With that in mind, I found this obscure early 70s Marvel monster comic for 50 cents at the NYCC. The issue features three stories, one featuring King Kull, illustrated by the legendary John Severin which is apparently a part of a larger, ongoing story arc serialized within the title. It's not bad, and Severin's artwork is exceptional genre fare, but the two backup stories are the real gems.
The first, "Where Walks the Ghost" is illustrated by Steve Ditko and while the story is as basic a haunted house tale as you can get - an ex-con rents a house to hideout in, only to be scared into turning himself in by a resident ghost - the artwork is vintage Ditko. Check out that awesome splash page.
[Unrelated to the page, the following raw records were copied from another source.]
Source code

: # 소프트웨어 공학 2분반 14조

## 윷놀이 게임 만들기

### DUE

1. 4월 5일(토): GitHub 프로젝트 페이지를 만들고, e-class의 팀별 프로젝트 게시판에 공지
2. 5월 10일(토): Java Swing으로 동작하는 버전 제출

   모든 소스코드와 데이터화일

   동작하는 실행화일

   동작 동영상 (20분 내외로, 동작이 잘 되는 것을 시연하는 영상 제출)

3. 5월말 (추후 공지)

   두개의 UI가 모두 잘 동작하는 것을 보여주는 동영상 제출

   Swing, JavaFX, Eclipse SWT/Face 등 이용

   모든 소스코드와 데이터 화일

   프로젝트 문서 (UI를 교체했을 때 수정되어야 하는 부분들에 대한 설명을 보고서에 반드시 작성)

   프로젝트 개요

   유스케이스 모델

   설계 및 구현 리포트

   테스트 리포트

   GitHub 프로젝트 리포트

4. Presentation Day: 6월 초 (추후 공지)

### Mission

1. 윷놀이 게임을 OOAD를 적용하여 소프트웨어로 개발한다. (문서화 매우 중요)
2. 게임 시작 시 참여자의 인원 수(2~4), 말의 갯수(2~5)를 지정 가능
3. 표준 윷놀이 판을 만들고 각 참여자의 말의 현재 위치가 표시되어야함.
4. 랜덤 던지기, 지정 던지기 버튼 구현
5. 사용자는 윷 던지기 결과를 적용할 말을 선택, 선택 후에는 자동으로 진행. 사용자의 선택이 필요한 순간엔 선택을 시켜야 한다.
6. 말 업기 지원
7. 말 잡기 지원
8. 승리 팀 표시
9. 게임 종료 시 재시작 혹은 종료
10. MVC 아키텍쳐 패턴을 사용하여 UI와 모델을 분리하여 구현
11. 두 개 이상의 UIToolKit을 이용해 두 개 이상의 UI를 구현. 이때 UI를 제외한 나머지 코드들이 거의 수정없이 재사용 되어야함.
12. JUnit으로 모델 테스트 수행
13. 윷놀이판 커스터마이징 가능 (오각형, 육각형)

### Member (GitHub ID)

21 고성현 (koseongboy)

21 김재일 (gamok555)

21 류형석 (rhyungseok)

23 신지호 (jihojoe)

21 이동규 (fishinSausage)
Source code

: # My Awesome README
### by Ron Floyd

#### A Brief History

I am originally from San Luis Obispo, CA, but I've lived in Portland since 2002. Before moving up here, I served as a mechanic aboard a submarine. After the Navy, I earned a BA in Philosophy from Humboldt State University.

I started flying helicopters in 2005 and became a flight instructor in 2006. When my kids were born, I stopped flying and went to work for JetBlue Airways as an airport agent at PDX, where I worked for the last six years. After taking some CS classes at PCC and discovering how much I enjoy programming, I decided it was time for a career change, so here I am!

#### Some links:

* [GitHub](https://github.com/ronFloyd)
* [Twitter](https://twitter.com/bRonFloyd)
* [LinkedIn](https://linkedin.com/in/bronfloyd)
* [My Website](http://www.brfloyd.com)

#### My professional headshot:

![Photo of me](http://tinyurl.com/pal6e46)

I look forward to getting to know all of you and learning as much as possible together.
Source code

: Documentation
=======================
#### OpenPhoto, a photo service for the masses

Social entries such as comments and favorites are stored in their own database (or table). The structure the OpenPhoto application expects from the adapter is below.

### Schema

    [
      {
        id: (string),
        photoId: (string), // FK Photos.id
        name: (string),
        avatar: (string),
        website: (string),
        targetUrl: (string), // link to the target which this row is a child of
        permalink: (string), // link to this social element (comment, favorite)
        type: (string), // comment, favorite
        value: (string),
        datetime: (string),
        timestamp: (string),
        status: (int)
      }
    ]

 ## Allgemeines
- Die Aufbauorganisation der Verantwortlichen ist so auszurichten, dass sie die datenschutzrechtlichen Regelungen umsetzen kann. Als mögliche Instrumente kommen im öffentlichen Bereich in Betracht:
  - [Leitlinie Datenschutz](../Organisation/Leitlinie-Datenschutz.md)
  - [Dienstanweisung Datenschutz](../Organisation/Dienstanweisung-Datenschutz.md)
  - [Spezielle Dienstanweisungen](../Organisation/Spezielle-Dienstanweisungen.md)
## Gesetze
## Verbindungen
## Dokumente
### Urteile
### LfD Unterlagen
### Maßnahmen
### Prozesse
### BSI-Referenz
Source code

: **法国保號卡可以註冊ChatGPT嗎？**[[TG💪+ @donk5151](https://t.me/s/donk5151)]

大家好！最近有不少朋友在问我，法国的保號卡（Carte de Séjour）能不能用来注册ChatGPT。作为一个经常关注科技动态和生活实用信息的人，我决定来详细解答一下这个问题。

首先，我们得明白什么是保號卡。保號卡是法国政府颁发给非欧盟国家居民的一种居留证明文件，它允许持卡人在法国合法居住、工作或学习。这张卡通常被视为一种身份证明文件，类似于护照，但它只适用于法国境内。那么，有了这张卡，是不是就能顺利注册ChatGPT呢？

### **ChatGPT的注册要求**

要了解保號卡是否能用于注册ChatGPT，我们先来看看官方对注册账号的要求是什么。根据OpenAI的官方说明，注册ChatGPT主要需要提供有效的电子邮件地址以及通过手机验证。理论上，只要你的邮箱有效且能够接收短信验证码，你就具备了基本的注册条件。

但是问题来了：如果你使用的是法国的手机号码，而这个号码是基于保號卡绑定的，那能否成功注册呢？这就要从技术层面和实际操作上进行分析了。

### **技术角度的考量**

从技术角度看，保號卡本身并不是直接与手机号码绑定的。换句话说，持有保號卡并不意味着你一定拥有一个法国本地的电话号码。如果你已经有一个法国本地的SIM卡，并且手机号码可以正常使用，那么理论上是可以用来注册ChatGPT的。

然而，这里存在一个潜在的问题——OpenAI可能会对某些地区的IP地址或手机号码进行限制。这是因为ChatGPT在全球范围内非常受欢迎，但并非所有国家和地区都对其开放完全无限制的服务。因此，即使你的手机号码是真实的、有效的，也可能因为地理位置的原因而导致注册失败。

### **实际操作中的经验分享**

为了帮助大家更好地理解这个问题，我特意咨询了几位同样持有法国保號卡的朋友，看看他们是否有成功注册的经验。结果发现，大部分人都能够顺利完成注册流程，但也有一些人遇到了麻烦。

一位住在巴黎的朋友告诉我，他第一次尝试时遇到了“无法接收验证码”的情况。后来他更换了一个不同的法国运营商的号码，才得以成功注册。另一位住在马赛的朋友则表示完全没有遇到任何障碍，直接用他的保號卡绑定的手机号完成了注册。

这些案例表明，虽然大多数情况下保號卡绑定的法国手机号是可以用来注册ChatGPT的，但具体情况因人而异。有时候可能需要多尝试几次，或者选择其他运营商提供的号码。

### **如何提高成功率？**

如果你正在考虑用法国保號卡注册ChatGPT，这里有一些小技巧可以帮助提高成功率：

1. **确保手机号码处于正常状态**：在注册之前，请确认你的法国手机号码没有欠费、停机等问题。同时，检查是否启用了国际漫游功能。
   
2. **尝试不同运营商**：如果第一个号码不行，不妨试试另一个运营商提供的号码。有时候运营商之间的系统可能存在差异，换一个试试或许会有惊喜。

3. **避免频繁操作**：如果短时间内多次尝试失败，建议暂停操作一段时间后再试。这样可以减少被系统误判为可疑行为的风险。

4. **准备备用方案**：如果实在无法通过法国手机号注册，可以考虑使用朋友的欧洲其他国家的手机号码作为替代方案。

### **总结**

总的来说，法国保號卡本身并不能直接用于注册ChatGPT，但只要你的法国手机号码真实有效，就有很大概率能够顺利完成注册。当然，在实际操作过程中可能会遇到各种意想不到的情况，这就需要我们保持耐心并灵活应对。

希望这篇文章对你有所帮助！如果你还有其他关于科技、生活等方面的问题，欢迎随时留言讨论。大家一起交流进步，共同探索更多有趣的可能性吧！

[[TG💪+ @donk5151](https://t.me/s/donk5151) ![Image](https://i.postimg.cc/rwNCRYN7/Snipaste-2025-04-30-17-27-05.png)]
Nobody used negative space better!
But the issue's highlight is "Mister Morgan's Monster," written and drawn by Jack Kirby with inks by Dick Ayers. The story is just a frenzy of comic book energy. In just six pages, Kirby crams in robots, aliens, spaceships and a whole lot of bizarre melodrama, all with an odd, but clever twist ending that suits the story perfectly. It's probably not going to make any best-of Kirby lists, but it's fun, and certainly worth the 50 cents I paid for it.